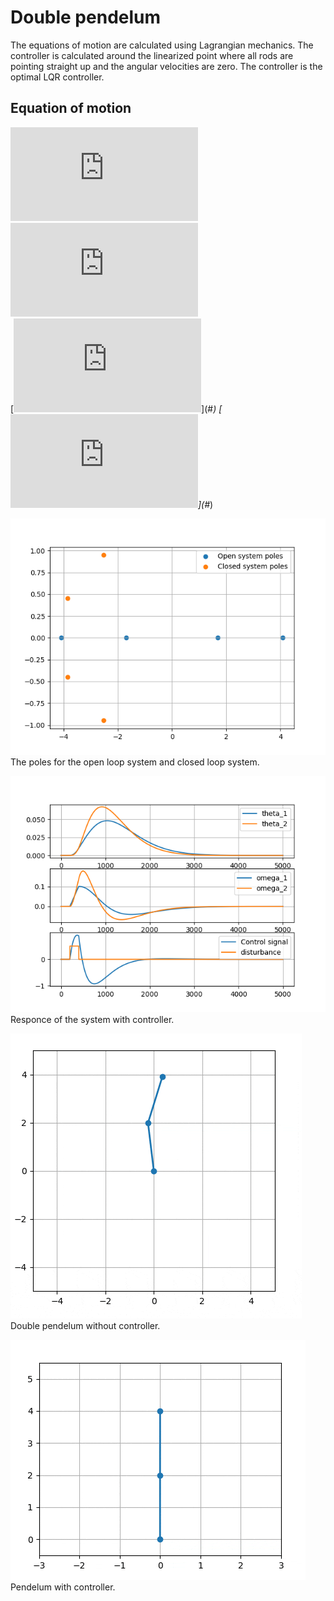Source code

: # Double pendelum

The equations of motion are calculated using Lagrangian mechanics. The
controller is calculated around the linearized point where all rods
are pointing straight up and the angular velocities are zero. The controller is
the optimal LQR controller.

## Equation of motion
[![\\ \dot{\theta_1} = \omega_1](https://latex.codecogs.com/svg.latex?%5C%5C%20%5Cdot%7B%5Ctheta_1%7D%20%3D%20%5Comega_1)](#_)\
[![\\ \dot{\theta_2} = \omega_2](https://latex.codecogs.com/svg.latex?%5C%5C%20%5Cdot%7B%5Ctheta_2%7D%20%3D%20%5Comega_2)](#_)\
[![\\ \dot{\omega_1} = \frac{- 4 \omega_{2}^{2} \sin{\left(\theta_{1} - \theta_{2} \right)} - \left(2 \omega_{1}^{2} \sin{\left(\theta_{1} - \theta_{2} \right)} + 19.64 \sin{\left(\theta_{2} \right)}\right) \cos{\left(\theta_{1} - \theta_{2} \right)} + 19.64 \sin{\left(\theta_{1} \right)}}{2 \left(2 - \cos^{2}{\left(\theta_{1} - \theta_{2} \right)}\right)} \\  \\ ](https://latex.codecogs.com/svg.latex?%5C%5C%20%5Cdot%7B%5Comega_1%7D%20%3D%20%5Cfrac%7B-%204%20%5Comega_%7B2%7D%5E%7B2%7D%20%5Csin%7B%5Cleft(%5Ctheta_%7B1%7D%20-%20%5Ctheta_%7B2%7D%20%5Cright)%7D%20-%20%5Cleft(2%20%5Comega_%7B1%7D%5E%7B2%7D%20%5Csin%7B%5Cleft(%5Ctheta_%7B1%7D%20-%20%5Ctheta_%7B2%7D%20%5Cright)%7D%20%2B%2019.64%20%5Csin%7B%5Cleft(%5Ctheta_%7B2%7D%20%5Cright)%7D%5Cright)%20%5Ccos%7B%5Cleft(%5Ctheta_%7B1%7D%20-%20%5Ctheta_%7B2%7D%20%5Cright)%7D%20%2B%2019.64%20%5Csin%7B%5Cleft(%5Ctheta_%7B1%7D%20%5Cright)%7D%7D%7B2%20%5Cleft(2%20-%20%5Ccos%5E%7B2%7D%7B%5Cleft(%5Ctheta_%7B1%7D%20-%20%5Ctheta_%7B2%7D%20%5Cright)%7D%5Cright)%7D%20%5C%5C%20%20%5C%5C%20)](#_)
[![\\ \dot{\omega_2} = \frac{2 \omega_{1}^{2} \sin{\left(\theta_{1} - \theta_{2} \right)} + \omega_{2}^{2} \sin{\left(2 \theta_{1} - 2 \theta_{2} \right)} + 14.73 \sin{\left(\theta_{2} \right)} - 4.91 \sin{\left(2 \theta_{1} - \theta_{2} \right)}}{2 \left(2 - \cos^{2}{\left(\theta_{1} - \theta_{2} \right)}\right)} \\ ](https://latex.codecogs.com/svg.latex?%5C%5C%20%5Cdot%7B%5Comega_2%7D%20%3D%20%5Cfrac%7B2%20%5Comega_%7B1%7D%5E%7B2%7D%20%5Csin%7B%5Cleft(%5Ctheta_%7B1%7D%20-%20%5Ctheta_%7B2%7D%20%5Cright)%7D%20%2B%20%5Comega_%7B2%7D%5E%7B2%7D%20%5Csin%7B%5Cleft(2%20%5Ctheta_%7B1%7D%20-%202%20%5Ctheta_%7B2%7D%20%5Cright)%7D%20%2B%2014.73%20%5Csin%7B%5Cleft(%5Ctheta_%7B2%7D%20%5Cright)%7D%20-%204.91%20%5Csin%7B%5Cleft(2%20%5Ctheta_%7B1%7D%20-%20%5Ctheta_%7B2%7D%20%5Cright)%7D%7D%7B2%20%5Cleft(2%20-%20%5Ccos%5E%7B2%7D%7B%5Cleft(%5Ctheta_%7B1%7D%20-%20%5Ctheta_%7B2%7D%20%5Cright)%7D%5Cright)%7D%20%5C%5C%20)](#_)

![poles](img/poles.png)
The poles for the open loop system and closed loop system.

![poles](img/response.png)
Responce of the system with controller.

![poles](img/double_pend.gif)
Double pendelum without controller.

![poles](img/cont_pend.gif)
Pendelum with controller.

▬▬▬▬▬▬

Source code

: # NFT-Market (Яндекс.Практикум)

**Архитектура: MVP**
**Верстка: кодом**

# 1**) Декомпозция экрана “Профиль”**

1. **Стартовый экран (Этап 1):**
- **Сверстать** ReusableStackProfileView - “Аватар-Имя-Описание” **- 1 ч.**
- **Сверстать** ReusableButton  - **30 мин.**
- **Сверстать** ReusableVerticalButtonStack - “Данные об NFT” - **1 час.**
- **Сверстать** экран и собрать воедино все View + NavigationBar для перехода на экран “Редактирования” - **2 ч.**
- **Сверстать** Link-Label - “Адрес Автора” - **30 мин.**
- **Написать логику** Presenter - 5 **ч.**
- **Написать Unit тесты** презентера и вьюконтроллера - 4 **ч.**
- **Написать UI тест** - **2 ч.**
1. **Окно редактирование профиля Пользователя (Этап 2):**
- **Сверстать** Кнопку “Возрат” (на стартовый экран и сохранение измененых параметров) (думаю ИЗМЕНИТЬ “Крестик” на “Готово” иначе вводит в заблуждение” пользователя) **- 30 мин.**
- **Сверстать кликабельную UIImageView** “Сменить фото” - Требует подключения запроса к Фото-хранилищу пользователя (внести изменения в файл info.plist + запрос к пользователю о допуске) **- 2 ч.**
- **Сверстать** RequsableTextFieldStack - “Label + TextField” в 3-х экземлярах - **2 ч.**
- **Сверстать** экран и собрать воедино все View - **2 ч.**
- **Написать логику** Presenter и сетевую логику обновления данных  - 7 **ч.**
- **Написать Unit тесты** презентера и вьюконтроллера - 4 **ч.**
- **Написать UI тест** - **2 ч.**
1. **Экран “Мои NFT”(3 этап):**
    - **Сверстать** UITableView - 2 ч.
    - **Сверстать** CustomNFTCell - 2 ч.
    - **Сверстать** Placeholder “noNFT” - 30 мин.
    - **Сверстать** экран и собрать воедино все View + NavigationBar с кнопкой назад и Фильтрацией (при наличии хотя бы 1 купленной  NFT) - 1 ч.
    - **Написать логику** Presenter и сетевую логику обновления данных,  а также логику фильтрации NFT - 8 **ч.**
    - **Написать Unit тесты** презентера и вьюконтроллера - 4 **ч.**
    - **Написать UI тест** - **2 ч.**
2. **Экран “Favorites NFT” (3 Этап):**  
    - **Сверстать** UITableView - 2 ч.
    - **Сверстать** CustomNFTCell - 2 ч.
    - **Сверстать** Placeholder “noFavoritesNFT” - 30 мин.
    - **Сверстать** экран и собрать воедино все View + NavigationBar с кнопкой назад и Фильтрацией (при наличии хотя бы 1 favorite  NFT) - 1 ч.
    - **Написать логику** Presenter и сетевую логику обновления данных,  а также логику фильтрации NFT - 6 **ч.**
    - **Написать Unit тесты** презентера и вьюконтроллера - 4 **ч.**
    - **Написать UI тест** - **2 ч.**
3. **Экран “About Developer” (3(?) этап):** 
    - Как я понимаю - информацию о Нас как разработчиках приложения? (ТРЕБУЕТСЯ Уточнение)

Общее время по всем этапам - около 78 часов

▬▬▬▬▬▬

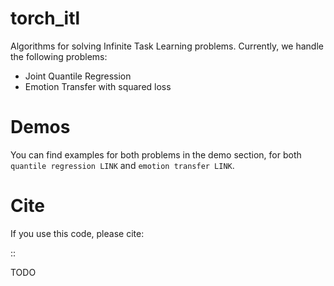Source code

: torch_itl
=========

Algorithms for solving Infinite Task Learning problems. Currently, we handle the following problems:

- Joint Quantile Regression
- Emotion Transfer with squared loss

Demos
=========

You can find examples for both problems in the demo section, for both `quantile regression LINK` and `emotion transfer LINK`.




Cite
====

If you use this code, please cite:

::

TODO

▬▬▬▬▬▬

# Exercise requirements
Lines of the material that contain the word "system" are to be gathered.

# Solution to this task
The poles for the open loop system and closed loop system.
Responce of the system with controller.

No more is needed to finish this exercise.